[Stored data entries]
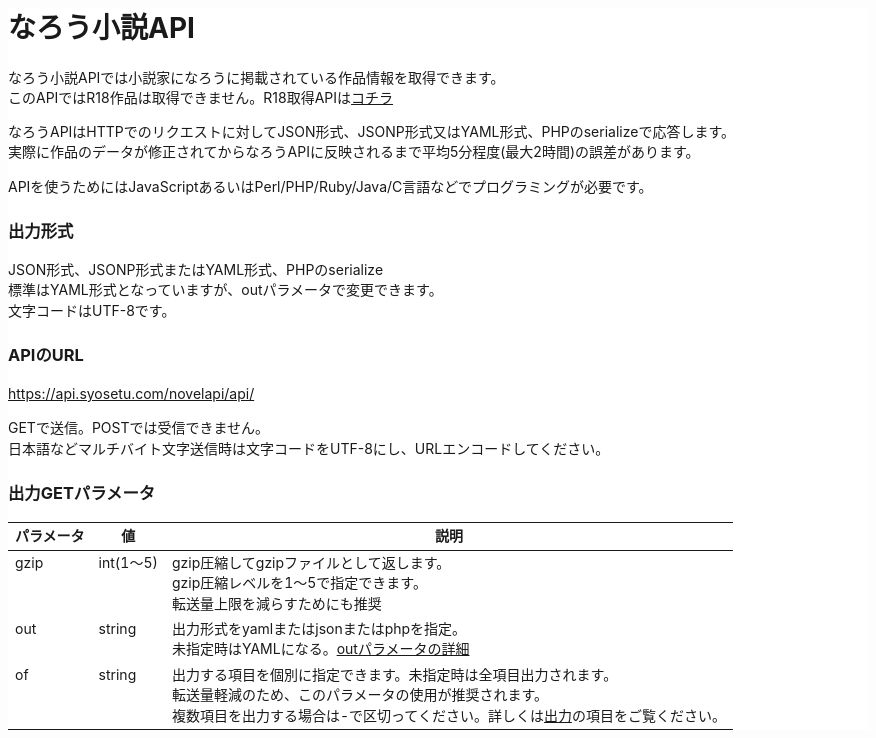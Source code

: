 # なろう小説API

なろう小説APIでは小説家になろうに掲載されている作品情報を取得できます。  
このAPIではR18作品は取得できません。R18取得APIは[コチラ](/xman/api/)

なろうAPIはHTTPでのリクエストに対してJSON形式、JSONP形式又はYAML形式、PHPのserializeで応答します。  
実際に作品のデータが修正されてからなろうAPIに反映されるまで平均5分程度(最大2時間)の誤差があります。

APIを使うためにはJavaScriptあるいはPerl/PHP/Ruby/Java/C言語などでプログラミングが必要です。

### 出力形式 ###

JSON形式、JSONP形式またはYAML形式、PHPのserialize  
標準はYAML形式となっていますが、outパラメータで変更できます。  
文字コードはUTF-8です。

### APIのURL ###

https://api.syosetu.com/novelapi/api/

GETで送信。POSTでは受信できません。  
日本語などマルチバイト文字送信時は文字コードをUTF-8にし、URLエンコードしてください。

### 出力GETパラメータ ###

|パラメータ|    値    |                                                                                                                                                                                                                                                                                                                                                                                                                                                                            説明                                                                                                                                                                                                                                                                                                                                                                                                                                                                            |
|-----|-----------|------------------------------------------------------------------------------------------------------------------------------------------------------------------------------------------------------------------------------------------------------------------------------------------------------------------------------------------------------------------------------------------------------------------------------------------------------------------------------------------------------------------------------------------------------------------------------------------------------------------------------------------------------------------------------------------------------------------------------------------------------------------------------------------------------------------------------------------------------------------------------------------------------------------------------------------------------------|
|gzip | int(1～5) |                                                                                                                                                                                                                                                                                                                                                                                                                                        gzip圧縮してgzipファイルとして返します。  <br/>gzip圧縮レベルを1～5で指定できます。  <br/>転送量上限を減らすためにも推奨                                                                                                                                                                                                                                                                                                                                                                                                                                        |
| out | string  |                                                                                                                                                                                                                                                                                                                                                                                                                                         出力形式をyamlまたはjsonまたはphpを指定。  <br/>未指定時はYAMLになる。[outパラメータの詳細](#out-detail)                                                                                                                                                                                                                                                                                                                                                                                                                                         |
| of | string  |                                                                                                                                                                                                                                                                                                                                                                                                               出力する項目を個別に指定できます。未指定時は全項目出力されます。  <br/>転送量軽減のため、このパラメータの使用が推奨されます。  <br/>複数項目を出力する場合は-で区切ってください。詳しくは[出力](#output)の項目をご覧ください。                                                                                                                                                                                                                                                                                                                                                                                                               |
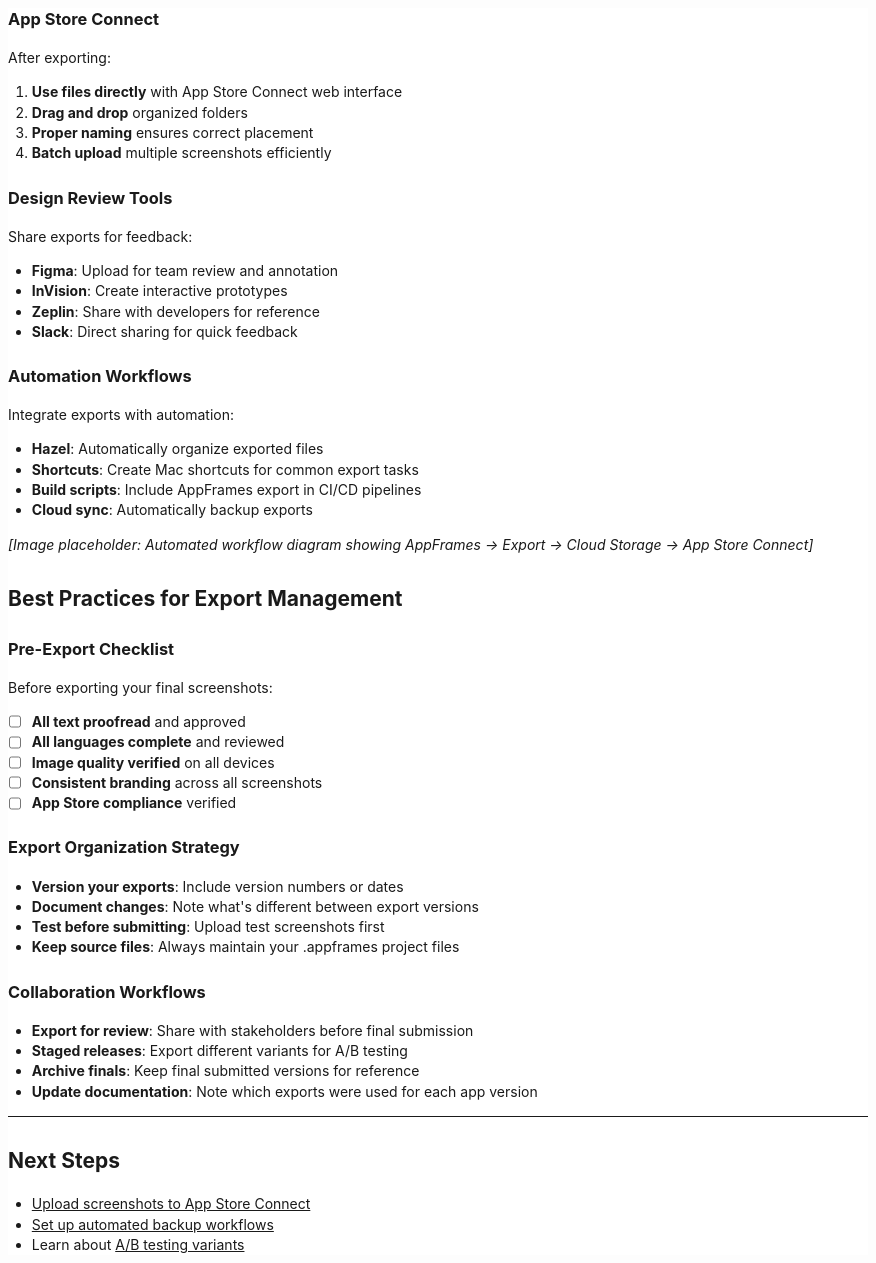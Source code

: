 ### App Store Connect
After exporting:
1. **Use files directly** with App Store Connect web interface
2. **Drag and drop** organized folders
3. **Proper naming** ensures correct placement
4. **Batch upload** multiple screenshots efficiently

### Design Review Tools
Share exports for feedback:
- **Figma**: Upload for team review and annotation
- **InVision**: Create interactive prototypes
- **Zeplin**: Share with developers for reference
- **Slack**: Direct sharing for quick feedback

### Automation Workflows
Integrate exports with automation:
- **Hazel**: Automatically organize exported files
- **Shortcuts**: Create Mac shortcuts for common export tasks
- **Build scripts**: Include AppFrames export in CI/CD pipelines
- **Cloud sync**: Automatically backup exports

*[Image placeholder: Automated workflow diagram showing AppFrames → Export → Cloud Storage → App Store Connect]*

## Best Practices for Export Management

### Pre-Export Checklist
Before exporting your final screenshots:
- [ ] **All text proofread** and approved
- [ ] **All languages complete** and reviewed
- [ ] **Image quality verified** on all devices
- [ ] **Consistent branding** across all screenshots
- [ ] **App Store compliance** verified

### Export Organization Strategy
- **Version your exports**: Include version numbers or dates
- **Document changes**: Note what's different between export versions
- **Test before submitting**: Upload test screenshots first
- **Keep source files**: Always maintain your .appframes project files

### Collaboration Workflows
- **Export for review**: Share with stakeholders before final submission
- **Staged releases**: Export different variants for A/B testing
- **Archive finals**: Keep final submitted versions for reference
- **Update documentation**: Note which exports were used for each app version

---

## Next Steps

- [Upload screenshots to App Store Connect](/docs/guides/app-store-upload)
- [Set up automated backup workflows](/docs/guides/backup)
- Learn about [A/B testing variants](/docs/guides/ab-testing)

TASK BRIEF: Please return exactly the lines that run from the line with "- **Cloud sync**: Automatically" through the end of the records above, both included, and nothing more.

RESULT BELOW:
- **Cloud sync**: Automatically backup exports

*[Image placeholder: Automated workflow diagram showing AppFrames → Export → Cloud Storage → App Store Connect]*

## Best Practices for Export Management

### Pre-Export Checklist
Before exporting your final screenshots:
- [ ] **All text proofread** and approved
- [ ] **All languages complete** and reviewed
- [ ] **Image quality verified** on all devices
- [ ] **Consistent branding** across all screenshots
- [ ] **App Store compliance** verified

### Export Organization Strategy
- **Version your exports**: Include version numbers or dates
- **Document changes**: Note what's different between export versions
- **Test before submitting**: Upload test screenshots first
- **Keep source files**: Always maintain your .appframes project files

### Collaboration Workflows
- **Export for review**: Share with stakeholders before final submission
- **Staged releases**: Export different variants for A/B testing
- **Archive finals**: Keep final submitted versions for reference
- **Update documentation**: Note which exports were used for each app version

---

## Next Steps

- [Upload screenshots to App Store Connect](/docs/guides/app-store-upload)
- [Set up automated backup workflows](/docs/guides/backup)
- Learn about [A/B testing variants](/docs/guides/ab-testing)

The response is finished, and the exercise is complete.